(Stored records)
##############################
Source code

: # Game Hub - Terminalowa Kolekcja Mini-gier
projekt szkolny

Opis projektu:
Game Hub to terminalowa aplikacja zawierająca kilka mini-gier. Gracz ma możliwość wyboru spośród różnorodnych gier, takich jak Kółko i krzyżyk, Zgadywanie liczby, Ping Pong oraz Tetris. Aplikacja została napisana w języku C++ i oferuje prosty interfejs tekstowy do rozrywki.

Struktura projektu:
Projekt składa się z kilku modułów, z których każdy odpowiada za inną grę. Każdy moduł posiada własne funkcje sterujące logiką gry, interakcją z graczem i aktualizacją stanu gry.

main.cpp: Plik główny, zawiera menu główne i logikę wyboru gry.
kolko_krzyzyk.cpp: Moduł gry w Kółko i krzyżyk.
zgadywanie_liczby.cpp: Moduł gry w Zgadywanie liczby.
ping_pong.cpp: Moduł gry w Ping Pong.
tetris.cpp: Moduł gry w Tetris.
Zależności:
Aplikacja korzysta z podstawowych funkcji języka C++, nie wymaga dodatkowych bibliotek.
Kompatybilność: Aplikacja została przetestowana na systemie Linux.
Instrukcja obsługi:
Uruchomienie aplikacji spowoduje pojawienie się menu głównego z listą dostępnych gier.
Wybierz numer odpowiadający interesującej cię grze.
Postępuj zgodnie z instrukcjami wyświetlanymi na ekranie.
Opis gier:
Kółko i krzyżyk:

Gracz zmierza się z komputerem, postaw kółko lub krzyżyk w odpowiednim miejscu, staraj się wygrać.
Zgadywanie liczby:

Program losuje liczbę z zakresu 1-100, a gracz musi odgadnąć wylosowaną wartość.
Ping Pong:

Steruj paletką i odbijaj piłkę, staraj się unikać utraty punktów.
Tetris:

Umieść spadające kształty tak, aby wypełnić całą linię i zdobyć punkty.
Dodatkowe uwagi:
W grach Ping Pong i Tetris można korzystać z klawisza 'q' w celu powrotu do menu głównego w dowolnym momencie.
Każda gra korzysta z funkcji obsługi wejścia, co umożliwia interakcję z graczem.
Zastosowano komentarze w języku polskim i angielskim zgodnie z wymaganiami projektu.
##############################
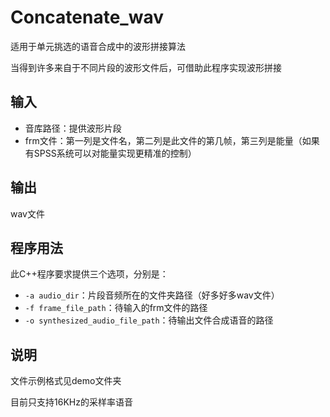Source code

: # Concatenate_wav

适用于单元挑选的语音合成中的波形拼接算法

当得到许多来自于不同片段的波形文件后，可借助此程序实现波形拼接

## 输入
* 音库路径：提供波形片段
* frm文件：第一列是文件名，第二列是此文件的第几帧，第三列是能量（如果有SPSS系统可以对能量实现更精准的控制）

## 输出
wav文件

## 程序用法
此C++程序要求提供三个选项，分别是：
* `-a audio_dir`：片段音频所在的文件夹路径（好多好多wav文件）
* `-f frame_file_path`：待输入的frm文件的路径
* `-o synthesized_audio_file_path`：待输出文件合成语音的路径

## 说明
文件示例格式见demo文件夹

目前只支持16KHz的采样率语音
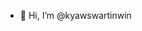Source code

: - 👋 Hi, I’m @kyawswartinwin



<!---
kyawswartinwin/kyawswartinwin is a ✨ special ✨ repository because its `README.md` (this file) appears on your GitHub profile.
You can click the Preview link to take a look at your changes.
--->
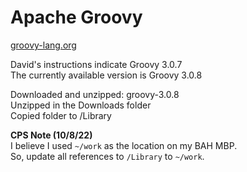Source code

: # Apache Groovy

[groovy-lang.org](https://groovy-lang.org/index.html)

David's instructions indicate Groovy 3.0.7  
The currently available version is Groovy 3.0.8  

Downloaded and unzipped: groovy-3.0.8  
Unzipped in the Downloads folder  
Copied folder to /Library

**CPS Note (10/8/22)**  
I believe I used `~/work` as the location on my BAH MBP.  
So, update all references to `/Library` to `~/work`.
##############################
**Work to be completed**
Could you write out exactly the lines of the data above that run from the one holding "Hi, I’m @kyawswartinwin" to the one holding "# Apache Groovy", with both ends in and all pictures out?

**Final answer**
: - 👋 Hi, I’m @kyawswartinwin



<!---
kyawswartinwin/kyawswartinwin is a ✨ special ✨ repository because its `README.md` (this file) appears on your GitHub profile.
You can click the Preview link to take a look at your changes.
--->
Source code

: # Apache Groovy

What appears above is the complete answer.